Having not seen or heard from him since Christmas, I was thrilled that he had reached out of his own free will.

I didn’t hear anything more, so on the appointed day I messaged him three ways: email, text, and phone. No response. Should I start cooking, book the restaurant or what? Twelve o’clock arrived, 1:00 p.m., 2:00 p.m., 3:00 p.m. Nothing. No grandson, no messages.

Finally, at 8 pm and after his father asked me, I received a short text message saying that he had been out late the night before and that he was sorry he hadn’t let me know he wouldn’t be coming.

That meant that, as far as I was concerned, an entire day had been wasted. I don’t mind? I don’t count? It seems not.

Perhaps I could excuse this behavior in a 14 year old, but for someone who is supposedly an adult and has a responsible job, it is inexcusable and rude.

Electronic devices have become more important to Gen Z than people, says our writer

This is not an isolated example either: just the latest.

Vague promises to visit are rarely kept. It is true that seeing your grandmother or great-aunt for lunch may not be the most exciting adventure, but in our days, we considered such visits as our unavoidable duty, knowing that the lonely elderly would be greatly pleased by the lively presence of the young. people. And it’s not that we are especially demanding. Seeing them once or twice a year is all we ask.

But even that, it seems, is too much. It never occurred to any of them, for example, to wonder if I might be alone during Easter or to think about cheering me up with a phone call or a card.

And I know it’s not just my family that behaves like this. This lack of consideration is endemic among Generation Z.

A friend has several nieces and nephews in their teens and twenties. They say they will come, she buys pizzas or other takeout and looks forward to their visit. Then, if something more exciting comes along, as it often does, they just don’t show up and almost never bother to let you know.

And it seems that “thank you” is not in this generation’s vocabulary. My five grandchildren, now all grown up, never think to write or phone to thank them for the gifts or money they were sent for their gap years, driving lessons, computers or new guitars.

We extend generosity to them in the hope of receiving a show of consideration in return, which almost never comes.

Last year, I sent a special book about the Brontës to a friend’s teenage granddaughter who was studying Jane Eyre in high school. I bought the book during a visit to the town in England where the Brontës had lived and also included some postcards from the sisters. Did I ever receive any kind of recognition? Of course not!

These young people carelessly lead the life they choose and do not care about anyone else. The fact that someone could be waiting all day for a visit that never materializes doesn’t even cross their mind.

And even when they do deign to pay a visit, usually arriving late, they pass the time simply staring at their phones.

Why is Generation Z so negligent and indifferent? My own opinion on the matter is that they have been spoiled to death from day one.
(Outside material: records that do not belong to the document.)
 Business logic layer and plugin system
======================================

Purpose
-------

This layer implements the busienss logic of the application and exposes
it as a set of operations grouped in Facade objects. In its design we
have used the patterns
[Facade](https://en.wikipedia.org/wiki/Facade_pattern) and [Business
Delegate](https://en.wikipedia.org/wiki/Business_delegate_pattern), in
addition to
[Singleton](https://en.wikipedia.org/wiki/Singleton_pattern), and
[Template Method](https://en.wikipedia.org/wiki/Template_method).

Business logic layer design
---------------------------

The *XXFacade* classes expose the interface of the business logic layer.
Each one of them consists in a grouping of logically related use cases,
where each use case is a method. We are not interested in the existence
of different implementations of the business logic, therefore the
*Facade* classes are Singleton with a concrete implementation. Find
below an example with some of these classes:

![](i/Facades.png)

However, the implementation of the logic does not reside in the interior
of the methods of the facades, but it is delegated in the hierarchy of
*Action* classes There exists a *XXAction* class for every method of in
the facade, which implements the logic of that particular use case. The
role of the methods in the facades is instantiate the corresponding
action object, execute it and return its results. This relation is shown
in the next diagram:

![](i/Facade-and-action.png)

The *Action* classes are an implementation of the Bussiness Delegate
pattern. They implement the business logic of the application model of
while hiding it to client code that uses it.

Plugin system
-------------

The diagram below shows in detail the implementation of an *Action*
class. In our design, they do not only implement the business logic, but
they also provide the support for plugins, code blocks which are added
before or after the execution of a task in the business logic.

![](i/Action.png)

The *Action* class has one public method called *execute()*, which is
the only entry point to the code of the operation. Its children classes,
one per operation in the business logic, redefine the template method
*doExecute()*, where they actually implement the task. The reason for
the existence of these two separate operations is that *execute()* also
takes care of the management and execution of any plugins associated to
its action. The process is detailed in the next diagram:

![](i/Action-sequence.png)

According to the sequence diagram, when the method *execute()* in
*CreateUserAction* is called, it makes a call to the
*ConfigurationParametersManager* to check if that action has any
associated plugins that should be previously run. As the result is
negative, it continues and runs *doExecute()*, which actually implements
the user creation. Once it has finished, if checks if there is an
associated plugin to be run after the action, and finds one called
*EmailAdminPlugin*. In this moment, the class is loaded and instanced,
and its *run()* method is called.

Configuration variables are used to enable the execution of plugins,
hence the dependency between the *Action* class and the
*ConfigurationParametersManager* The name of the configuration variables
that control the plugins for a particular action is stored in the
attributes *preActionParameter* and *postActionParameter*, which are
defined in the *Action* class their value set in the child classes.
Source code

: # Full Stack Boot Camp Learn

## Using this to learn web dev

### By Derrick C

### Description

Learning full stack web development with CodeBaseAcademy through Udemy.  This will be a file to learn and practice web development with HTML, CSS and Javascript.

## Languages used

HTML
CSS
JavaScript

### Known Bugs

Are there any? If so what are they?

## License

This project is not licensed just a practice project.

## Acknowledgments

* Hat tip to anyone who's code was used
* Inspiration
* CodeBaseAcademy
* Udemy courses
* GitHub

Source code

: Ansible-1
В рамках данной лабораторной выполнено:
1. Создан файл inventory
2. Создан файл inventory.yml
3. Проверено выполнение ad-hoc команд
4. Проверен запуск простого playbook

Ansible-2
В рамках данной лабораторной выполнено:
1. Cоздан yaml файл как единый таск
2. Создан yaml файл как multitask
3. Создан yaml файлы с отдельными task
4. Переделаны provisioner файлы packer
They have never been disciplined and believe that the world revolves around them.

Apparently schools can’t give negative feedback at the end of the semester, but they must always offer maximum encouragement, no matter how low the level.

The days when teachers put students in their place with a cutting comment are long gone. Parents would complain that their little ones were upset and needed counseling and would probably fire the teacher.
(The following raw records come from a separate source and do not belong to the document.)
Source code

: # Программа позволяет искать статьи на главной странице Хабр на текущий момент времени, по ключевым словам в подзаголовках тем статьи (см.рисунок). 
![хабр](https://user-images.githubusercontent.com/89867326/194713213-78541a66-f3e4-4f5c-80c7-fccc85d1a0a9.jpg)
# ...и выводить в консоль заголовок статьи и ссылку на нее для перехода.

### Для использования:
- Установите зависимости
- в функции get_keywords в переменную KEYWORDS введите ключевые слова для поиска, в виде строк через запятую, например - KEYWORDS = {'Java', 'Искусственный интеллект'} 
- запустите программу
Another factor is that for them their electronic devices have become more important than people. Whenever you see a group of teenagers on the street, they will lower their heads looking at their phones, instead of interacting with each other. Apparently, his entire life takes place online.

My generation (I’m now 80, which puts me among the Silent Generation, older than the boomers), and also our parents, were independent and out in the world when we were in our early twenties.

In contrast, this group still lives at home, does not pay rent, and has their clothes washed and meals prepared upon request.

This prolonged indulgence means they never really grow up. Is it any wonder then that they don’t think for a minute about anyone else?